Eran los días de la “guerrita” por la primacía de la televisión de alta definición. Estaba activo el pulso para que Japón usara vehículos americanos, los grandes, a cambio de USA permitir en su suelo su nueva tecnología televisual.
Al regreso del archipiélago asiático, otra escena azarosa me ocurrió en Inmigración del aeropuerto internacional John F. Kennedy (JFK), en Nueva York.
Había sobrevivido a temperaturas sin precedentes de 20 grados Celsius bajo cero. Por la nevada, en Japón y NY, se había retrasado el vuelo de regreso. Limpiaban la pista de aterrizaje, pero la naturaleza seguía manifestándose con fuerza. El frío seguía a mil.
Mi piel estaba quemada; a ratos sangraba en las piernas; mas, regresaba feliz en el jumbo de Japan Airlines, pese a que 14 horas a 34 mil pies de altura obligan pensar a cualquiera sobre lo volátil de la vida. El sol dominicano me esperaba.

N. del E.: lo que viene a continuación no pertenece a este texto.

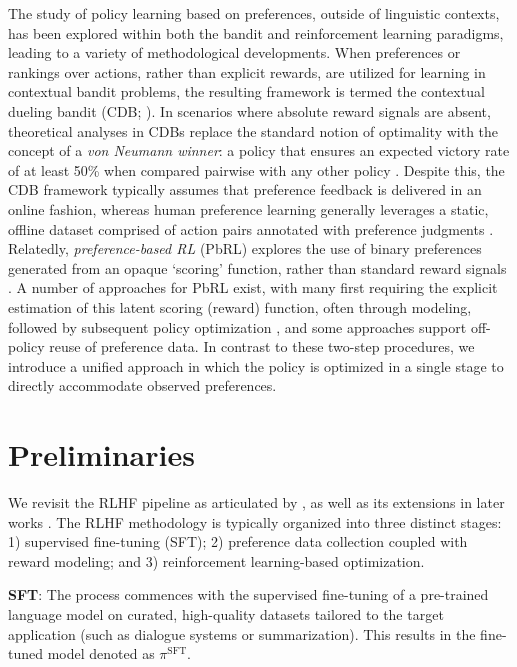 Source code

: The study of policy learning based on preferences, outside of linguistic contexts, has been explored within both the bandit and reinforcement learning paradigms, leading to a variety of methodological developments. When preferences or rankings over actions, rather than explicit rewards, are utilized for learning in contextual bandit problems, the resulting framework is termed the contextual dueling bandit (CDB; \cite{yue2012karmed,dudik2015contextual}). In scenarios where absolute reward signals are absent, theoretical analyses in CDBs replace the standard notion of optimality with the concept of a \textit{von Neumann winner}: a policy that ensures an expected victory rate of at least 50\% when compared pairwise with any other policy \citep{dudik2015contextual}. Despite this, the CDB framework typically assumes that preference feedback is delivered in an online fashion, whereas human preference learning generally leverages a static, offline dataset comprised of action pairs annotated with preference judgments \citep{yan2022human}. Relatedly, \textit{preference-based RL} (PbRL) explores the use of binary preferences generated from an opaque ‘scoring’ function, rather than standard reward signals \citep{BusaFekete2014,ruiz2023dueling}. A number of approaches for PbRL exist, with many first requiring the explicit estimation of this latent scoring (reward) function, often through modeling, followed by subsequent policy optimization \citep{jain2013learning,BusaFekete2014,christiano2017deep,sadigh2017active,kupcsik2018learning}, and some approaches support off-policy reuse of preference data. In contrast to these two-step procedures, we introduce a unified approach in which the policy is optimized in a single stage to directly accommodate observed preferences.

\section{Preliminaries}\label{section:prelims}

We revisit the RLHF pipeline as articulated by \citeauthor{ziegler2020finetuning}, as well as its extensions in later works \citep{stiennon2022learning, bai2022training, ouyang2022training}. The RLHF methodology is typically organized into three distinct stages: 1) supervised fine-tuning (SFT); 2) preference data collection coupled with reward modeling; and 3) reinforcement learning-based optimization.

\textbf{SFT}: The process commences with the supervised fine-tuning of a pre-trained language model on curated, high-quality datasets tailored to the target application (such as dialogue systems or summarization). This results in the fine-tuned model denoted as $\pi^\text{SFT}$.

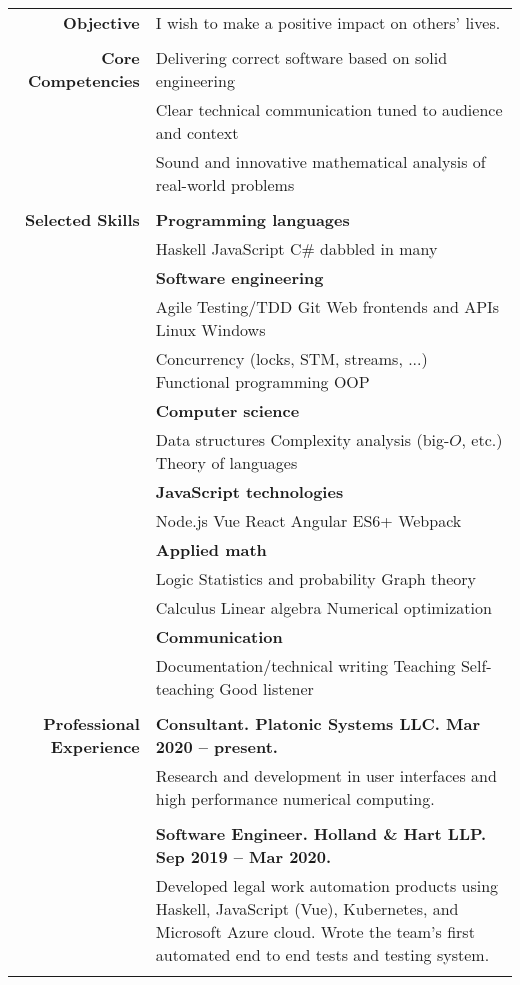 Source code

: \documentclass{article}
\newcommand\spc{\hspace{8pt}}
\begin{document}
\bgroup
\begin{tabular}{rl}
  \def\arraystrech{1.5}
  {\bf Objective} & I wish to make a positive impact on others' lives. \\ \\
  {\bf Core Competencies} & Delivering correct software based on solid engineering \\
   & Clear technical communication tuned to audience and context \\
  & Sound and innovative mathematical analysis of real-world problems \\ \\

  {\bf Selected Skills}  & {\bf Programming languages} \\
  & Haskell \spc JavaScript \spc C\# \spc dabbled in many \\
  & {\bf Software engineering} \\
  & Agile \spc Testing/TDD \spc Git \spc Web frontends and APIs \spc Linux \spc Windows \\
  & Concurrency (locks, STM, streams, ...) \spc Functional programming \spc OOP \\
  & {\bf Computer science} \\
  & Data structures \spc Complexity analysis (big-$O$, etc.) \spc Theory of languages \\
  & {\bf JavaScript technologies} \\
  & Node.js \spc Vue \spc React \spc Angular \spc ES6+ \spc Webpack \\
  & {\bf Applied math} \\
  & Logic \spc Statistics and probability \spc Graph theory \\
  & Calculus \spc Linear algebra \spc Numerical optimization \\
  & {\bf Communication} \\
  & Documentation/technical writing \spc Teaching \spc Self-teaching \spc Good listener \\ \\

  {\bf Professional Experience}
  & {\bf Consultant. Platonic Systems LLC. Mar 2020 -- present.}\\
  & \parbox{4.5in}{Research and development in user interfaces and high performance numerical computing.} \\ \\
  & {\bf Software Engineer. Holland \& Hart LLP. Sep 2019 -- Mar 2020.} \\
  & \parbox{4.5in}{Developed legal work automation products using Haskell, JavaScript (Vue), Kubernetes, and Microsoft Azure cloud. Wrote the team's first automated end to end tests and testing system.} \\ \\


\end{tabular}
\end{document}
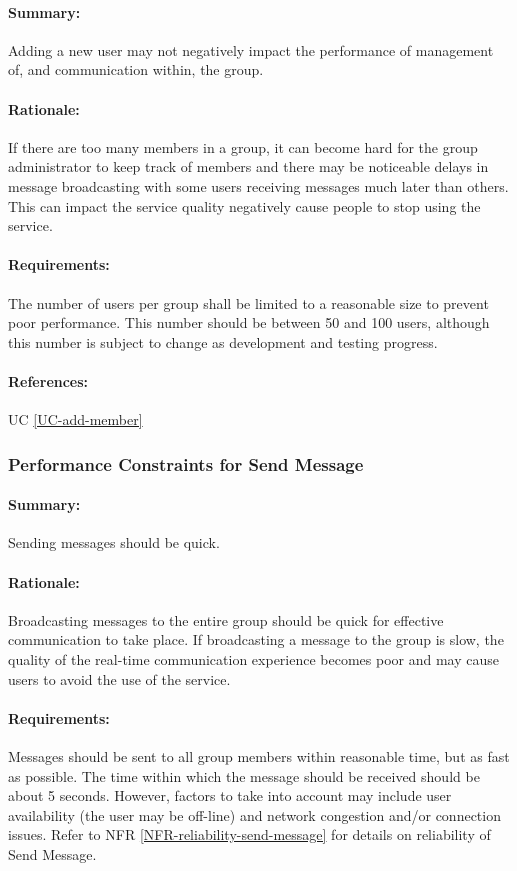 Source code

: \documentclass[11pt]{article}
\begin{document}
\paragraph{Summary:} Adding a new user may not negatively impact the performance of management of, and communication within, the group.
\paragraph{Rationale:} If there are too many members in a group, it can become hard for the group administrator to keep track of members and there may be noticeable delays in message broadcasting with some users receiving messages much later than others. This can impact the service quality negatively cause people to stop using the service.
\paragraph{Requirements:} The number of users per group shall be limited to a reasonable size to prevent poor performance. This number should be between 50 and 100 users, although this number is subject to change as development and testing progress.
\paragraph{References:} UC \ref{UC-add-member}

\subsubsection{Performance Constraints for Send Message} \label{NFR-performance-send-message}
\paragraph{Summary:} Sending messages should be quick.
\paragraph{Rationale:} Broadcasting messages to the entire group should be quick for effective communication to take place. If broadcasting a message to the group is slow, the quality of the real-time communication experience becomes poor and may cause users to avoid the use of the service. 
\paragraph{Requirements:} Messages should be sent to all group members within reasonable time, but as fast as possible. The time within which the message should be received should be about 5 seconds. However, factors to take into account may include user availability (the user may be off-line) and network congestion and/or connection issues. Refer to NFR \ref{NFR-reliability-send-message} for details on reliability of Send Message.
\end{document}
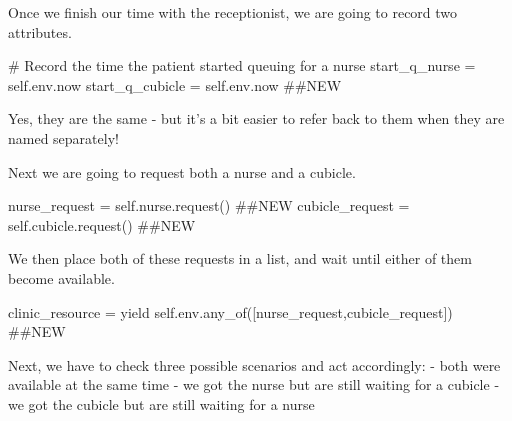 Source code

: \documentclass[
  letterpaper,
  DIV=11,
  numbers=noendperiod]{scrreprt}
\newenvironment{Shaded}{\begin{snugshade}}{\end{snugshade}}
\newcommand{\CommentTok}[1]{\textcolor[rgb]{0.37,0.37,0.37}{#1}}
\newcommand{\ControlFlowTok}[1]{\textcolor[rgb]{0.00,0.23,0.31}{#1}}
\newcommand{\NormalTok}[1]{\textcolor[rgb]{0.00,0.23,0.31}{#1}}
\newcommand{\OperatorTok}[1]{\textcolor[rgb]{0.37,0.37,0.37}{#1}}
\newcommand{\VariableTok}[1]{\textcolor[rgb]{0.07,0.07,0.07}{#1}}
\begin{document}
Once we finish our time with the receptionist, we are going to record
two attributes.

\begin{Shaded}
\begin{Highlighting}[]
\CommentTok{\# Record the time the patient started queuing for a nurse}
\NormalTok{start\_q\_nurse }\OperatorTok{=} \VariableTok{self}\NormalTok{.env.now}
\NormalTok{start\_q\_cubicle }\OperatorTok{=} \VariableTok{self}\NormalTok{.env.now }\CommentTok{\#\#NEW}
\end{Highlighting}
\end{Shaded}

Yes, they are the same - but it's a bit easier to refer back to them
when they are named separately!

Next we are going to request both a nurse and a cubicle.

\begin{Shaded}
\begin{Highlighting}[]
\NormalTok{nurse\_request }\OperatorTok{=} \VariableTok{self}\NormalTok{.nurse.request()  }\CommentTok{\#\#NEW}
\NormalTok{cubicle\_request }\OperatorTok{=} \VariableTok{self}\NormalTok{.cubicle.request() }\CommentTok{\#\#NEW}
\end{Highlighting}
\end{Shaded}

We then place both of these requests in a list, and wait until either of
them become available.

\begin{Shaded}
\begin{Highlighting}[]
\NormalTok{clinic\_resource }\OperatorTok{=} \ControlFlowTok{yield} \VariableTok{self}\NormalTok{.env.any\_of([nurse\_request,cubicle\_request]) }\CommentTok{\#\#NEW}
\end{Highlighting}
\end{Shaded}

Next, we have to check three possible scenarios and act accordingly: -
both were available at the same time - we got the nurse but are still
waiting for a cubicle - we got the cubicle but are still waiting for a
nurse
\end{document}
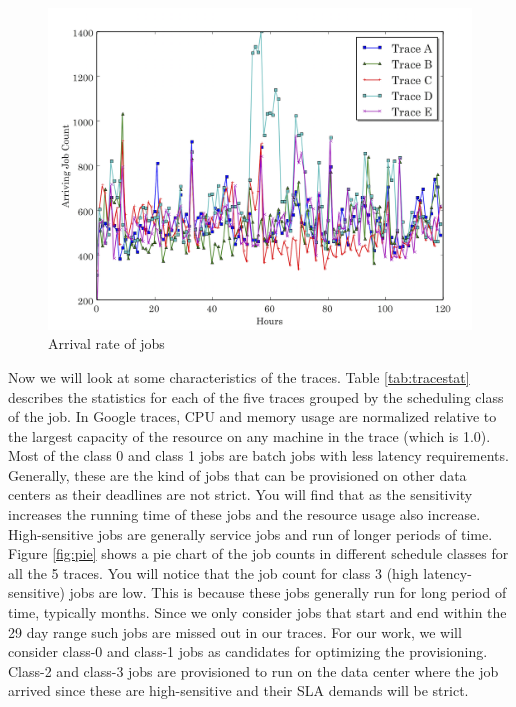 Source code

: \documentclass[conference,12pt]{IEEEtran}
\begin{document}
\begin{figure}[] 
\centering
\includegraphics[scale=0.3]{arrivalrate.png}
\caption{Arrival rate of jobs }
\label{fig:arrivalrate}
\end{figure}

Now we will look at some characteristics of the traces. Table \ref{tab:tracestat} describes the statistics for each of the five traces grouped by the scheduling class of the job. In Google traces, CPU and memory usage are normalized relative to the largest capacity of the resource on any machine in the trace (which is 1.0). Most of the class 0 and class 1 jobs are batch jobs with less latency requirements. Generally, these are the kind of jobs that can be provisioned on other data centers as their deadlines are not strict.  You will find that as the sensitivity increases the running time of these jobs and the resource usage also increase. High-sensitive jobs are generally service jobs and run of longer periods of time. Figure \ref{fig:pie} shows a pie chart of the job counts in different schedule classes for all the 5 traces. You will notice that the job count for class 3 (high latency-sensitive) jobs are low. This is because these jobs generally run for long period of time, typically months. Since we only consider jobs that start and end within the 29 day range such jobs are missed out in our traces. For our work, we will consider class-0 and class-1 jobs as candidates for optimizing the provisioning. Class-2 and class-3 jobs are provisioned to run on the data center where the job arrived since these are high-sensitive and their SLA demands will be strict. 
\end{document}
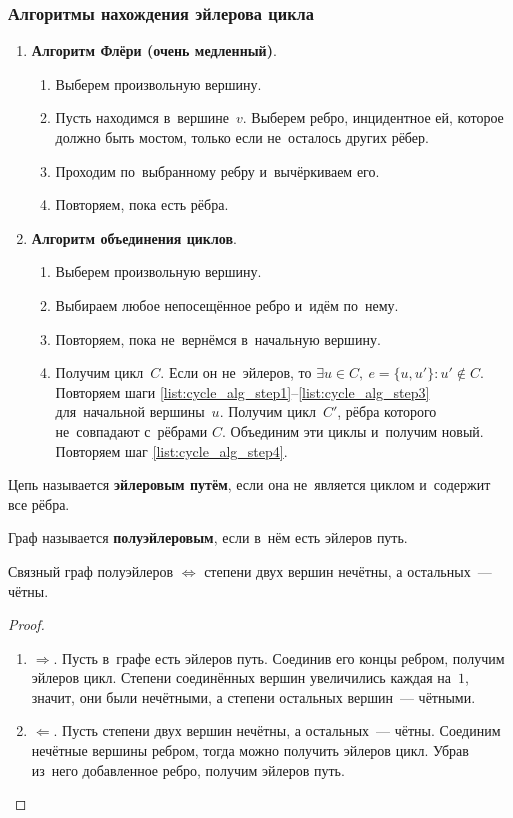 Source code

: \subsubsection{Алгоритмы нахождения эйлерова цикла}
\begin{enumerate}
	\item\textbf{Алгоритм Флёри (очень медленный)}.
	\begin{enumerate}
		\item Выберем произвольную вершину.
		\item Пусть находимся в~вершине~$v$.
		Выберем ребро, инцидентное ей, которое должно быть мостом, только если не~осталось других рёбер.
		\item Проходим по~выбранному ребру и~вычёркиваем его.
		\item Повторяем, пока есть рёбра.
	\end{enumerate}
	\item\textbf{Алгоритм объединения циклов}.
	\begin{enumerate}
		\item\label{list:cycle_alg_step1} Выберем произвольную вершину.
		\item Выбираем любое непосещённое ребро и~идём по~нему.
		\item\label{list:cycle_alg_step3} Повторяем, пока не~вернёмся в~начальную вершину.
		\item\label{list:cycle_alg_step4} Получим цикл~$C$.
		Если он не~эйлеров, то $\exists u \in C, \ e = \{ u, u' \} \colon u' \notin C$.
		Повторяем шаги \ref{list:cycle_alg_step1}--\ref{list:cycle_alg_step3} для~начальной вершины~$u$.
		Получим цикл~$C'$, рёбра которого не~совпадают с~рёбрами $C$.
		Объединим эти циклы и~получим новый.
		Повторяем шаг \ref{list:cycle_alg_step4}.
	\end{enumerate}
\end{enumerate}

Цепь называется \textbf{эйлеровым путём}, если она не~является циклом и~содержит все рёбра.

Граф называется \textbf{полуэйлеровым}, если в~нём есть эйлеров путь.

\begin{theorem}
Связный граф полуэйлеров $\Leftrightarrow$ степени двух вершин нечётны, а остальных~--- чётны.
\end{theorem}
\begin{proof}
\begin{enumerate}
	\item $\Rightarrow$. Пусть в~графе есть эйлеров путь.
	Соединив его концы ребром, получим эйлеров цикл.
	Степени соединённых вершин увеличились каждая на~$1$, значит, они были нечётными, а степени остальных вершин~--- чётными.
	\item $\Leftarrow$. Пусть степени двух вершин нечётны, а остальных~--- чётны.
	Соединим нечётные вершины ребром, тогда можно получить эйлеров цикл.
	Убрав из~него добавленное ребро, получим эйлеров путь.
\end{enumerate}
\end{proof}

De camino, el capitán de la tripulación anunció posible desvío hacia el Airport Newark. Luego, confirmó que había pista disponible en JFK. Y así fue. Aterrizaje sobre la pista resbalosa, sin mayores complicaciones.
Minutos después, cámara al hombro, estaba ya a cinco metros de la inspectora de Inmigración, en la fila, cuando, a mi derecha, de un grupo de hombres sentados en butacas, dos gritaron casi al unísono: ¡Dale, dominicano, una foto! Aún no sé cómo determinaron la nacionalidad.
El solo mirarles bastó para que la dama impetuosa ordenara a un agente sacarme de la fila. Él obedeció, raudo. Me quitó el pasaporte y me llevó al famoso “cuartico”.
El vuelo de enlace para Santo Domingo por American Airlines saldría en minutos. Apenas daba tiempo para el chequeo, si fluía rápido. No le importó. Ante mi queja, advirtió: “Tengo la facultad para anularle la visa ahora mismo, aunque un cónsul le haya dado mil años”.
Impotente, hube de apelar a ejecutivos de la línea aérea de Japón para el reclamo. Yo era becario y ellos habían coordinado viaje.
Cuando llegó la solución, era tarde. El avión había partido. Vinieron las excusas. Hubo oferta de mandar el equipaje vía Puerto Plata y yo esperar la eventualidad de que se quedara algún pasajero desmotivado por la nevada activa.
Las pistas del JKF lucían plateadas a las 11 de la noche de aquel día. Los obreros removían la nieve. El desencanto, mezclado con el hastío del viaje, me arruinaba la existencia.
He vuelto otras veces al gran país de Norteamérica para cumplir agendas académicas. Me he convencido del supra poder que poseen los agentes de Inmigración y la determinación para el cumplimiento de las leyes migratorias. Su celo es extremo. Más si se trata de mulatos caribeños.